> **Activity**
The listing that follows must be retyped exactly, without its pictures.

> **Data listing**
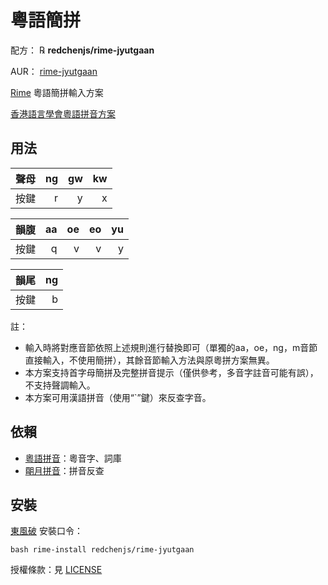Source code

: # 粵語簡拼

配方： ℞ **redchenjs/rime-jyutgaan**

AUR： [rime-jyutgaan](https://aur.archlinux.org/packages/rime-jyutgaan)

[Rime](https://rime.im) 粵語簡拼輸入方案

[香港語言學會粵語拼音方案](https://zh.wikipedia.org/wiki/%E9%A6%99%E6%B8%AF%E8%AA%9E%E8%A8%80%E5%AD%B8%E5%AD%B8%E6%9C%83%E7%B2%B5%E8%AA%9E%E6%8B%BC%E9%9F%B3%E6%96%B9%E6%A1%88)

## 用法

| 聲母 | ng | gw | kw |
| :--: | -: | -: | -: |
| 按鍵 |  r |  y |  x |

| 韻腹 | aa | oe | eo | yu |
| :--: | -: | -: | -: | -: |
| 按鍵 |  q |  v |  v |  y |

| 韻尾 | ng |
| :--: | -: |
| 按鍵 |  b |

註：
* 輸入時將對應音節依照上述規則進行替換即可（單獨的aa，oe，ng，m音節直接輸入，不使用簡拼），其餘音節輸入方法與原粵拼方案無異。
* 本方案支持首字母簡拼及完整拼音提示（僅供參考，多音字註音可能有誤），不支持聲調輸入。
* 本方案可用漢語拼音（使用“\`”鍵）來反查字音。

## 依賴

* [粵語拼音](https://github.com/rime/rime-cantonese)：粵音字、詞庫
* [朙月拼音](https://github.com/rime/rime-luna-pinyin)：拼音反查

## 安裝

[東風破](https://github.com/rime/plum) 安裝口令：
```
bash rime-install redchenjs/rime-jyutgaan
```

授權條款：見 [LICENSE](LICENSE)
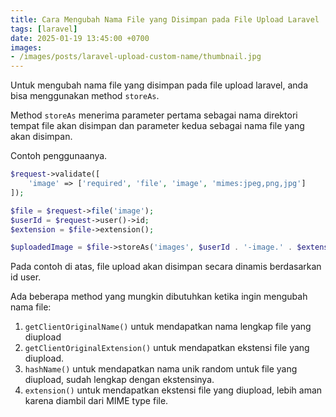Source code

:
 ```yaml
---
title: Cara Mengubah Nama File yang Disimpan pada File Upload Laravel
tags: [laravel]
date: 2025-01-19 13:45:00 +0700
images:
- /images/posts/laravel-upload-custom-name/thumbnail.jpg
---
```


Untuk mengubah nama file yang disimpan pada file upload laravel, anda bisa menggunakan method `storeAs`.

<!--more-->

Method `storeAs` menerima parameter pertama sebagai nama direktori tempat file akan disimpan dan parameter kedua sebagai nama file yang akan disimpan.

Contoh penggunaanya.

```php
$request->validate([
    'image' => ['required', 'file', 'image', 'mimes:jpeg,png,jpg']
]);

$file = $request->file('image');
$userId = $request->user()->id;
$extension = $file->extension();

$uploadedImage = $file->storeAs('images', $userId . '-image.' . $extension);
```

Pada contoh di atas, file upload akan disimpan secara dinamis berdasarkan id user. 

Ada beberapa method yang mungkin dibutuhkan ketika ingin mengubah nama file:

1. `getClientOriginalName()` untuk mendapatkan nama lengkap file yang diupload
2. `getClientOriginalExtension()` untuk mendapatkan ekstensi file yang diupload.
3. `hashName()` untuk mendapatkan nama unik random untuk file yang diupload, sudah lengkap dengan ekstensinya.
4. `extension()` untuk mendapatkan ekstensi file yang diupload, lebih aman karena diambil dari MIME type file.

> **The answer**
Source code

: # 粵語簡拼

配方： ℞ **redchenjs/rime-jyutgaan**

AUR： [rime-jyutgaan](https://aur.archlinux.org/packages/rime-jyutgaan)

[Rime](https://rime.im) 粵語簡拼輸入方案

[香港語言學會粵語拼音方案](https://zh.wikipedia.org/wiki/%E9%A6%99%E6%B8%AF%E8%AA%9E%E8%A8%80%E5%AD%B8%E5%AD%B8%E6%9C%83%E7%B2%B5%E8%AA%9E%E6%8B%BC%E9%9F%B3%E6%96%B9%E6%A1%88)

## 用法

| 聲母 | ng | gw | kw |
| :--: | -: | -: | -: |
| 按鍵 |  r |  y |  x |

| 韻腹 | aa | oe | eo | yu |
| :--: | -: | -: | -: | -: |
| 按鍵 |  q |  v |  v |  y |

| 韻尾 | ng |
| :--: | -: |
| 按鍵 |  b |

註：
* 輸入時將對應音節依照上述規則進行替換即可（單獨的aa，oe，ng，m音節直接輸入，不使用簡拼），其餘音節輸入方法與原粵拼方案無異。
* 本方案支持首字母簡拼及完整拼音提示（僅供參考，多音字註音可能有誤），不支持聲調輸入。
* 本方案可用漢語拼音（使用“\`”鍵）來反查字音。

## 依賴

* [粵語拼音](https://github.com/rime/rime-cantonese)：粵音字、詞庫
* [朙月拼音](https://github.com/rime/rime-luna-pinyin)：拼音反查

## 安裝

[東風破](https://github.com/rime/plum) 安裝口令：
```
bash rime-install redchenjs/rime-jyutgaan
```

授權條款：見 [LICENSE](LICENSE)
Source code

:
 ```yaml
---
title: Cara Mengubah Nama File yang Disimpan pada File Upload Laravel
tags: [laravel]
date: 2025-01-19 13:45:00 +0700
images:
- /images/posts/laravel-upload-custom-name/thumbnail.jpg
---
```


Untuk mengubah nama file yang disimpan pada file upload laravel, anda bisa menggunakan method `storeAs`.

<!--more-->

Method `storeAs` menerima parameter pertama sebagai nama direktori tempat file akan disimpan dan parameter kedua sebagai nama file yang akan disimpan.

Contoh penggunaanya.

```php
$request->validate([
    'image' => ['required', 'file', 'image', 'mimes:jpeg,png,jpg']
]);

$file = $request->file('image');
$userId = $request->user()->id;
$extension = $file->extension();

$uploadedImage = $file->storeAs('images', $userId . '-image.' . $extension);
```

Pada contoh di atas, file upload akan disimpan secara dinamis berdasarkan id user. 

Ada beberapa method yang mungkin dibutuhkan ketika ingin mengubah nama file:

1. `getClientOriginalName()` untuk mendapatkan nama lengkap file yang diupload
2. `getClientOriginalExtension()` untuk mendapatkan ekstensi file yang diupload.
3. `hashName()` untuk mendapatkan nama unik random untuk file yang diupload, sudah lengkap dengan ekstensinya.
4. `extension()` untuk mendapatkan ekstensi file yang diupload, lebih aman karena diambil dari MIME type file.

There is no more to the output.